Miłość własna to potężny przepływ, który przesuwa naszą Świadomość, tak abyśmy współdziałali z zewnętrznym światem z pozycji Miłości.
Miłość do siebie jest czymś zupełnie innym niż niezrównoważone ego, które szuka jedynie dominacji i zewnętrznego spełnienia.
W częstotliwości Miłości, pokonujemy niską wibrację, do tej pory panującą na ziemi.
Będąc w rezonansie z Miłością, łączymy ją z częstotliwością ziemi, i ona płynie wokół niej.
Stajemy w harmonii ze sobą na całej planecie, poprzez sieć Światła, która nakłada wyższą strukturę naszej Prawdy.
Rezonując z częstotliwością Miłości, jesteśmy jak miliardy nasion Światła chodzących po ziemi.
W rozwijającej się matrycy Światła, przez pewien czas, nasze doświadczanie na ziemi może wydawać się chaotyczne, ponieważ ci, którzy nadal akceptują ciemną siłę lęku w sobie, mogą wydawać się silniejsi w swoich niskich działaniach.
Ale my, wznoszący Świadomość ku Światłu, nie zwracamy na to zbyt wiele uwagi i nadal wprowadzamy się w rezonans Miłości – tylko jej w sobie utrzymywanie.
Wtedy sięgamy poza wszelkie poczucie polaryzacji, dotykając miejsca w sobie, które obejmuje i światło i ciemność, sprowadzając wszystko do Jedności w naszej ludzkiej formie.

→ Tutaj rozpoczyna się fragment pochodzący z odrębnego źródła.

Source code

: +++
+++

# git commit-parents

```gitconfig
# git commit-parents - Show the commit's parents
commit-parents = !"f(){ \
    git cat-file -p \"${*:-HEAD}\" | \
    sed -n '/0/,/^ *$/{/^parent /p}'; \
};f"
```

To miejsce, to transcendentne w nas Serce, które rozszerza się do poziomu Boskiego Światła.
Przyjmując Światło do świętego naczynia Serca, zakotwiczamy Światło, które działa jak błogosławieństwo dla świata.

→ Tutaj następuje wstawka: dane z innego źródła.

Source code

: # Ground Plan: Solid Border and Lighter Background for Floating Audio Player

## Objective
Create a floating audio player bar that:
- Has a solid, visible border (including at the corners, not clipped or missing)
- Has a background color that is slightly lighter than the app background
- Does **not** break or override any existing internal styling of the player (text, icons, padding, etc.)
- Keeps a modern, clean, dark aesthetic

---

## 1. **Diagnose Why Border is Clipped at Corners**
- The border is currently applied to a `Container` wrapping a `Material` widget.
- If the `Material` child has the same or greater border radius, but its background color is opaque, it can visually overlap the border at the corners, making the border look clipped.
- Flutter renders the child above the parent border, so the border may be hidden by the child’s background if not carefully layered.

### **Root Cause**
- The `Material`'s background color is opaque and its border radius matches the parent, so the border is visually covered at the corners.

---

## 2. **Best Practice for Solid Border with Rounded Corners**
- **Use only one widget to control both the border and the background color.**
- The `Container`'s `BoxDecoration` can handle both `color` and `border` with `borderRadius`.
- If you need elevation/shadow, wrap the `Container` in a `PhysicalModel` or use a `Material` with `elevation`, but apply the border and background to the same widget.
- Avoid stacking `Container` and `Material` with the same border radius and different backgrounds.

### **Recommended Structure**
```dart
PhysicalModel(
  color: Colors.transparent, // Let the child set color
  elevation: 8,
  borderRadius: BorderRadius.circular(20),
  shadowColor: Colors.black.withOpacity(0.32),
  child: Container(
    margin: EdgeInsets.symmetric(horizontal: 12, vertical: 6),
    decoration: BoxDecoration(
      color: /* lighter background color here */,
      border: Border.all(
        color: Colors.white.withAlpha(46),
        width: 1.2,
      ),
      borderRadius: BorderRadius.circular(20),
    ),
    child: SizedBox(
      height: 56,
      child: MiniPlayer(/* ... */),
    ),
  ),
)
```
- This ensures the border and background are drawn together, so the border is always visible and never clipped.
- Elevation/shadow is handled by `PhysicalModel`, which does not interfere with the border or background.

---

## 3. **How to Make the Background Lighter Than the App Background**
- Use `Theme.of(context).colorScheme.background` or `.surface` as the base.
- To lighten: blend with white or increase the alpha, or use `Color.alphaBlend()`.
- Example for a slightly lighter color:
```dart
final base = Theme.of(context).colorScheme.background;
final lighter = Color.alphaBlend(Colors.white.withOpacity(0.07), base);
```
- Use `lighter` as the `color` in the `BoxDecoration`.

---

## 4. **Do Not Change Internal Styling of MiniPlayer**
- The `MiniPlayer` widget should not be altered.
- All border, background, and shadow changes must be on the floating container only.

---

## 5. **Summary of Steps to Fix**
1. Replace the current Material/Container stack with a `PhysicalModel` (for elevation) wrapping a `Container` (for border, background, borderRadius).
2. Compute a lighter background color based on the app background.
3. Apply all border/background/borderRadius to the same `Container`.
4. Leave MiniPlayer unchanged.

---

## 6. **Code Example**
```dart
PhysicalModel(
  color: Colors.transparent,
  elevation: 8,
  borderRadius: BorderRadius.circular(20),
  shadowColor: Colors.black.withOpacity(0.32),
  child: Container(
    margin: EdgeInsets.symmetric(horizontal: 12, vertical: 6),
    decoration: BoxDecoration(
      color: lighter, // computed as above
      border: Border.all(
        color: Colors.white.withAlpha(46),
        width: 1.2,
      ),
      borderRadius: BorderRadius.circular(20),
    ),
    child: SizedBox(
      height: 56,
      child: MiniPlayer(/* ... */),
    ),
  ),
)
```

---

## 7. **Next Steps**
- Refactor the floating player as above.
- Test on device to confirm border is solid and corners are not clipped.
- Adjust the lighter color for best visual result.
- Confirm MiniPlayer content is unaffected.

Połączenie, z energią Ziemi i wewnętrznym Źródłem Światła w sobie, utrzymuje nas w równowadze, w integralności energetycznej.
W integralności, nie ma w nas oporu.
Brak wewnętrznego oporu, otwiera nas na wypełnioną łaską Obecność Boga.
Jego obecność, pokazuje w nas głębię pokoju, głębię wybaczania, która przenosi nas, na wyższą płaszczyznę poznania.